Locate the word "short" in the data below, then copy every line that holds it.

Items listed in a dataset:
□ □ □ □ □

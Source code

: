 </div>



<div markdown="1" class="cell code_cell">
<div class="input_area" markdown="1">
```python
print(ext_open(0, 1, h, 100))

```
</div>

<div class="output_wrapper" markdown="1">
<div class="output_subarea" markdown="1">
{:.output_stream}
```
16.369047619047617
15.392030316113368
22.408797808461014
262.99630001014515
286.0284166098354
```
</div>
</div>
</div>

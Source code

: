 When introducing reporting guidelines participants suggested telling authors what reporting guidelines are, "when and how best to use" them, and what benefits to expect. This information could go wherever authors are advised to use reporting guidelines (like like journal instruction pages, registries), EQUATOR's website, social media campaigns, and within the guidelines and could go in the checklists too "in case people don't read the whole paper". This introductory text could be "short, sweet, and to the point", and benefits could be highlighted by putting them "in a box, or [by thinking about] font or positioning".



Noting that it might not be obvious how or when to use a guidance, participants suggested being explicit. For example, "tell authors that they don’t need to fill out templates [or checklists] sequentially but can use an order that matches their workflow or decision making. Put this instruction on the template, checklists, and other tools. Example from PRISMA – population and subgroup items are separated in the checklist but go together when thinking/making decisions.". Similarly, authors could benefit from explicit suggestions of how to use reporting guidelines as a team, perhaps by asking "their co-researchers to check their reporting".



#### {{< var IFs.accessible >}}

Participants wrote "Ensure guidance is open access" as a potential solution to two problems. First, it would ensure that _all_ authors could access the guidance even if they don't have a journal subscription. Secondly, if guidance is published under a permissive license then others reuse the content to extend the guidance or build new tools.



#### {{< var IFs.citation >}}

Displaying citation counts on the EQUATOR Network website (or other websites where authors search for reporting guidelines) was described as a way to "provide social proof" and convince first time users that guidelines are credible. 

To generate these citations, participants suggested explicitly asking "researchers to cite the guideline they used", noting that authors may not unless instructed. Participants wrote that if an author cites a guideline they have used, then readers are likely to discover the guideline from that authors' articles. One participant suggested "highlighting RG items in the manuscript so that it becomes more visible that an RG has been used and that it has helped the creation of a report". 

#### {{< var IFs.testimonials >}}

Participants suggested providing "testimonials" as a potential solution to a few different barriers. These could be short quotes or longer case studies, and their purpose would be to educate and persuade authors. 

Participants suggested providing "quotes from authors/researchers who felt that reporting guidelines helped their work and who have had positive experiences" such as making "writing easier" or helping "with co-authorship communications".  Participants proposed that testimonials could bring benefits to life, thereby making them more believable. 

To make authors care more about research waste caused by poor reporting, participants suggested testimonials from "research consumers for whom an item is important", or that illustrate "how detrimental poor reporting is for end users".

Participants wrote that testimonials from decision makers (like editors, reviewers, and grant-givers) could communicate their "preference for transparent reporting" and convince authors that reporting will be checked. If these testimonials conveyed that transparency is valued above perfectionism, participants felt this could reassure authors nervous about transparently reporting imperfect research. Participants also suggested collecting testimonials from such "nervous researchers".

□ □ □ □ □

• Task result:
: When introducing reporting guidelines participants suggested telling authors what reporting guidelines are, "when and how best to use" them, and what benefits to expect. This information could go wherever authors are advised to use reporting guidelines (like like journal instruction pages, registries), EQUATOR's website, social media campaigns, and within the guidelines and could go in the checklists too "in case people don't read the whole paper". This introductory text could be "short, sweet, and to the point", and benefits could be highlighted by putting them "in a box, or [by thinking about] font or positioning".
Participants suggested providing "testimonials" as a potential solution to a few different barriers. These could be short quotes or longer case studies, and their purpose would be to educate and persuade authors. 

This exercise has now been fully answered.